The team, headed by the physicist Dr. Bertrand Dupé, is sure that each skyrmion could store 1 bit of information. The small size of the vortex allows a very high density to be achieved. In contrast with hard drive disks, which are rotated to enable data to be entered or read out, in the case of skyrmion-based devices the Bits could simply be moved right through the material, similar to how electricity flows through a wire. No mechanical moving parts would be required - only weak electrical currents, which saves energy. In addition, once the computer is switched on, the data is available immediately, as it is stored in non-volatile memory. The envisaged devices required could be manufactured with standard technologies currently used in industry.

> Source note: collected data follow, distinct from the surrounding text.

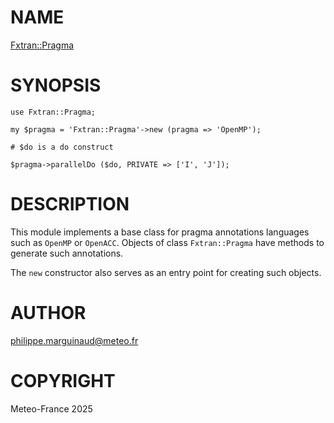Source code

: # NAME

[Fxtran::Pragma](../lib/Fxtran/Pragma.pm)

# SYNOPSIS

    use Fxtran::Pragma;

    my $pragma = 'Fxtran::Pragma'->new (pragma => 'OpenMP');

    # $do is a do construct

    $pragma->parallelDo ($do, PRIVATE => ['I', 'J']);

# DESCRIPTION

This module implements a base class for pragma annotations
languages such as `OpenMP` or `OpenACC`. Objects
of class `Fxtran::Pragma` have methods to generate such
annotations.

The `new` constructor also serves as an entry point for
creating such objects.

# AUTHOR

philippe.marguinaud@meteo.fr

# COPYRIGHT

Meteo-France 2025
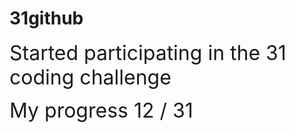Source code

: # 31github

<span style="font-size: 2rem;"> Started participating in the 31 coding challenge</span>

<span style="font-size: 2rem;">My progress 12 / 31</span>

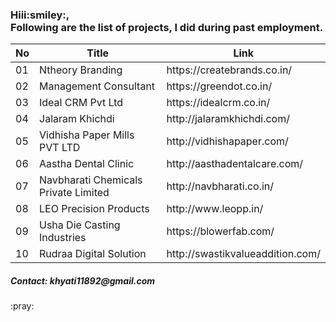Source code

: <h3>Hiii:smiley:,<br>Following are the list of projects, I did during past employment.</h3>
<table>
  <thead>
    <th> No </th>
    <th> Title </th>
    <th> Link </th>
  </thead>
  <tbody>
    <tr>
    <td>01</td>
    <td>Ntheory Branding</td>
    <td>https://createbrands.co.in/</td>
    </tr>
    <tr>
    <td>02</td>
    <td>Management Consultant</td>
    <td>https://greendot.co.in/</td>
    </tr>
    <tr>
    <td>03</td>
    <td>Ideal CRM Pvt Ltd</td>
    <td>https://idealcrm.co.in/</td>
    </tr>
    <tr>
    <td>04</td>
    <td>Jalaram Khichdi</td>
    <td>http://jalaramkhichdi.com/</td>
    </tr>
    <tr>
    <td>05</td>
    <td>Vidhisha Paper Mills PVT LTD</td>
    <td>http://vidhishapaper.com/</td>
    </tr>
     <tr>
    <td>06</td>
    <td>Aastha Dental Clinic</td>
    <td>http://aasthadentalcare.com/</td>
    </tr>
    <tr>
    <td>07</td>
    <td>Navbharati Chemicals Private Limited</td>
    <td>http://navbharati.co.in/</td>
    </tr>
    <tr>
    <td>08</td>
    <td>LEO Precision Products</td>
    <td>http://www.leopp.in/</td>
    </tr>
    <tr>
    <td>09</td>
    <td>Usha Die Casting Industries</td>
    <td>https://blowerfab.com/</td>
    </tr>
    <tr>
    <td>10</td>
    <td>Rudraa Digital Solution</td>
    <td>http://swastikvalueaddition.com/</td>
    </tr>
  </tbody>
</table>

<h5>Contact: khyati11892@gmail.com</h5>
:pray:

Skyrmions were first observed experimentally in 2009, in exotic crystals at temperatures close to absolute zero. In the meantime, these unique magnetic structures can also be found on metallic surfaces, as used today in technological applications such as magnetic sensors or the reading heads of hard drives. In order to use skyrmions as a storage medium, it must be possible to manufacture the boundary surfaces on a sufficiently large scale, they must contain enough of the magnetic material, and the magnetic vortex must also occur at room temperature.
Suggestions on how to overcome these challenges have been made by the scientists from Kiel University and Forschungszentrum Jülich in their currently published study. Here, they show that the magnetic properties of the boundary surfaces can be specifically adjusted by layering different metals very thinly on top of one another. Each of the layers is only a few atoms thick. "By using quantum-mechanical calculations, which were carried out on the supercomputers at Forschungszentrum Jülich and the North-German Supercomputing Alliance (HLRN), we were able to investigate a multitude of possible systems," said Professor Stefan Heinze from Kiel University. The multiple repetition of such layers ensures that there is enough magnetic material and that it should also be possible to produce skyrmions at room temperature, Heinze continued.
"Our study provides the experimenters with recipes for making skyrmions to order," explained Bertrand Dupé. It has recently been proven that these theoretical recipes from the supercomputers can also be implemented in practice. "The idea of producing skyrmions in layer systems has already been taken up by a number of research groups all over the world. A few months ago, several publications reported the successful experimental observation of skyrmions," said Dr. Gustav Bihlmayer from Forschungszentrum Jülich. The theoretical basis for these experiments is provided in their latest publication, continued Bihlmayer.
However, there is still a long way to go until the first memory applications based on magnetic skyrmions are produced. The development of prototypes of magnetic data storage is being investigated by the Kiel and Jülich scientists in the joint project MAGicSky. The experimental tasks are carried out by colleagues from Germany, France, Great Britain and Switzerland. The research is subsidised by the European Union within the Future Emergent Technologies programme.